_EXTRACTED INFORMATION_
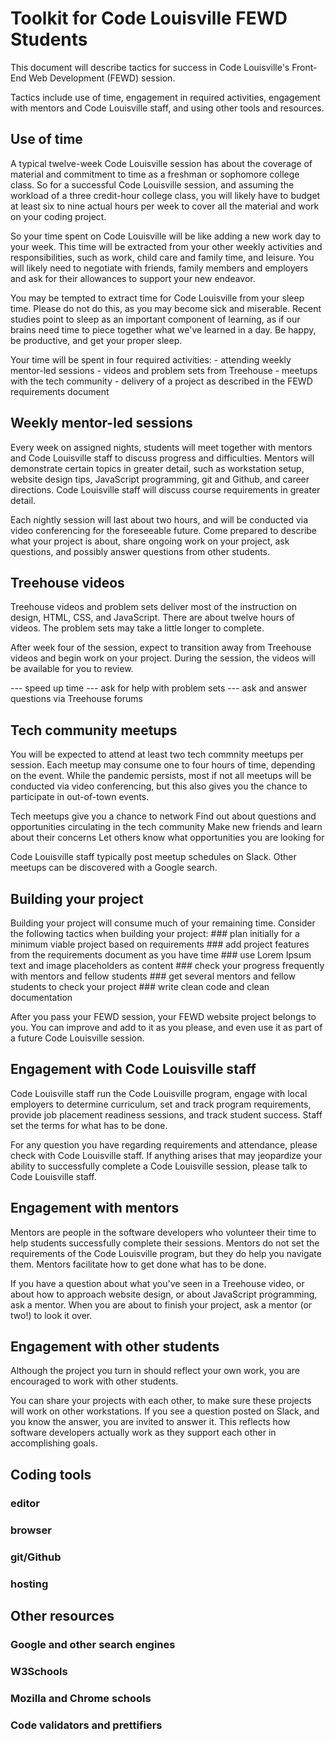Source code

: 
# Toolkit for Code Louisville FEWD Students

This document will describe tactics for success in Code Louisville's Front-End Web Development (FEWD) session. 

Tactics include use of time, engagement in required activities, engagement with mentors and Code Louisville staff, and using other tools and resources.

## Use of time

A typical twelve-week Code Louisville session has about the coverage of material and commitment to time as a freshman or sophomore college class. So for a successful Code Louisville session, and assuming the workload of a three credit-hour college class, you will likely have to budget at least six to nine actual hours per week to cover all the material and work on your coding project. 

So your time spent on Code Louisville will be like adding a new work day to your week. This time will be extracted from your other weekly activities and responsibilities, such as work, child care and family time, and leisure. You will likely need to negotiate with friends, family members and employers and ask for their allowances to support your new endeavor.

You may be tempted to extract time for Code Louisville from your sleep time. Please do not do this, as you may become sick and miserable. Recent studies point to sleep as an important component of learning, as if our brains need time to piece together what we've learned in a day. Be happy, be productive, and get your proper sleep.

Your time will be spent in four required activities: 
    - attending weekly mentor-led sessions
    - videos and problem sets from Treehouse
    - meetups with the tech community
    - delivery of a project as described in the FEWD requirements document

## Weekly mentor-led sessions

Every week on assigned nights, students will meet together with mentors and Code Louisville staff to discuss progress and difficulties. Mentors will demonstrate certain topics in greater detail, such as workstation setup, website design tips, JavaScript programming, git and Github, and career directions. Code Louisville staff will discuss course requirements in greater detail.

Each nightly session will last about two hours, and will be conducted via video conferencing for the foreseeable future. Come prepared to describe what your project is about, share ongoing work on your project, ask questions, and possibly answer questions from other students. 

## Treehouse videos

Treehouse videos and problem sets deliver most of the instruction on design, HTML, CSS, and JavaScript. There are about twelve hours of videos. The problem sets may take a little longer to complete.

After week four of the session, expect to transition away from Treehouse videos and begin work on your project. During the session, the videos will be available for you to review.

--- speed up time
--- ask for help with problem sets
--- ask and answer questions via Treehouse forums

## Tech community meetups

You will be expected to attend at least two tech commnity meetups per session. Each meetup may consume one to four hours of time, depending on the event. While the pandemic persists, most if not all meetups will be conducted via video conferencing, but this also gives you the chance to participate in out-of-town events.

Tech meetups give you a  chance to network
Find out about questions and opportunities circulating in the tech community
Make new friends and learn about their concerns
Let others know what opportunities you are looking for

Code Louisville staff typically post meetup schedules on Slack. Other meetups can be discovered with a Google search.

## Building your project

Building your project will consume much of your remaining time. Consider the following tactics when building your project:
    ### plan initially for a minimum viable project based on requirements
    ### add project features from the requirements document as you have time
    ### use Lorem Ipsum text and image placeholders as content
    ### check your progress frequently with mentors and fellow students
    ### get several mentors and fellow students to check your project
    ### write clean code and clean documentation
    
After you pass your FEWD session, your FEWD website project belongs to you. You can improve and add to it as you please, and even use it as part of a future Code Louisville session. 

## Engagement with Code Louisville staff

Code Louisville staff run the Code Louisville program, engage with local employers to determine curriculum, set and track program requirements, provide job placement readiness sessions, and track student success. Staff set the terms for what has to be done. 

For any question you have regarding requirements and attendance, please check with Code Louisville staff. If anything arises that may jeopardize your ability to successfully complete a Code Louisville session, please talk to Code Louisville staff.

## Engagement with mentors

Mentors are people in the software developers who volunteer their time to help students successfully complete their sessions. Mentors do not set the requirements of the Code Louisville program, but they do help you navigate them. Mentors facilitate how to get done what has to be done.

If you have a question about what you've seen in a Treehouse video, or about how to approach website design, or about JavaScript programming, ask a mentor. When you are about to finish your project, ask a mentor (or two!) to look it over. 

## Engagement with other students

Although the project you turn in should reflect your own work, you are encouraged to work with other students. 

You can share your projects with each other, to make sure these projects will work on other workstations. If you see a question posted on Slack, and you know the answer, you are invited to answer it. This reflects how software developers actually work as they support each other in accomplishing goals.

## Coding tools

### editor

### browser

### git/Github

### hosting

## Other resources

### Google and other search engines

### W3Schools

### Mozilla and Chrome schools

### Code validators and prettifiers
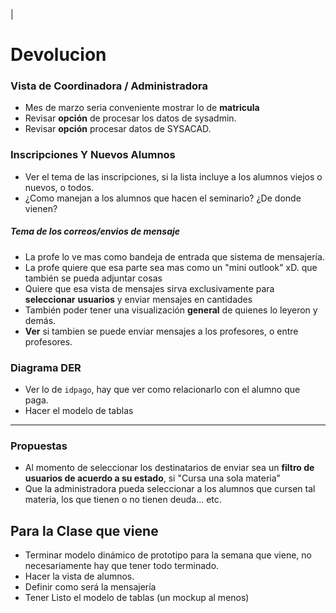 |
# Devolucion

### Vista de Coordinadora / Administradora

- Mes de marzo seria conveniente mostrar lo de **matricula**
- Revisar **opción** de procesar los datos de sysadmin.
- Revisar **opción** procesar datos de SYSACAD.

### Inscripciones Y Nuevos Alumnos
- Ver el tema de las inscripciones, si la lista incluye a los alumnos viejos o nuevos, o todos.
- ¿Como manejan a los alumnos que hacen el seminario? ¿De donde vienen?


##### Tema de los correos/envios de mensaje
- La profe lo ve mas como bandeja de entrada que sistema de mensajería.
- La profe quiere que esa parte sea mas como un "mini outlook" xD. que también se pueda adjuntar cosas
- Quiere que esa vista de mensajes sirva exclusivamente para **seleccionar** **usuarios** y enviar mensajes en cantidades
- También poder tener una visualización **general** de quienes lo leyeron y demás.
- **Ver** si tambien se puede enviar mensajes a los profesores, o entre profesores.




### Diagrama DER

- Ver lo de `idpago`, hay que ver como relacionarlo con el alumno que paga.
- Hacer el modelo de tablas

---

### Propuestas

- Al momento de seleccionar los destinatarios de enviar sea un **filtro de usuarios de acuerdo a su estado**, si "Cursa una sola materia"
- Que la administradora pueda seleccionar a los alumnos que cursen tal materia, los que tienen o no tienen deuda... etc.

## Para la Clase que viene

- Terminar modelo dinámico de prototipo para la semana que viene, no necesariamente hay que tener todo terminado.
- Hacer la vista de alumnos.
- Definir como será la mensajería
- Tener Listo el modelo de tablas (un mockup al menos)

_WHAT IS BEING ASKED_
Set down exactly the lines of the data above, beginning with the line that has "### Inscripciones Y Nuevos Alumnos" and ending with the line that has "- La profe quiere", and no others.

_RESULT_
### Inscripciones Y Nuevos Alumnos
- Ver el tema de las inscripciones, si la lista incluye a los alumnos viejos o nuevos, o todos.
- ¿Como manejan a los alumnos que hacen el seminario? ¿De donde vienen?


##### Tema de los correos/envios de mensaje
- La profe lo ve mas como bandeja de entrada que sistema de mensajería.
- La profe quiere que esa parte sea mas como un "mini outlook" xD. que también se pueda adjuntar cosas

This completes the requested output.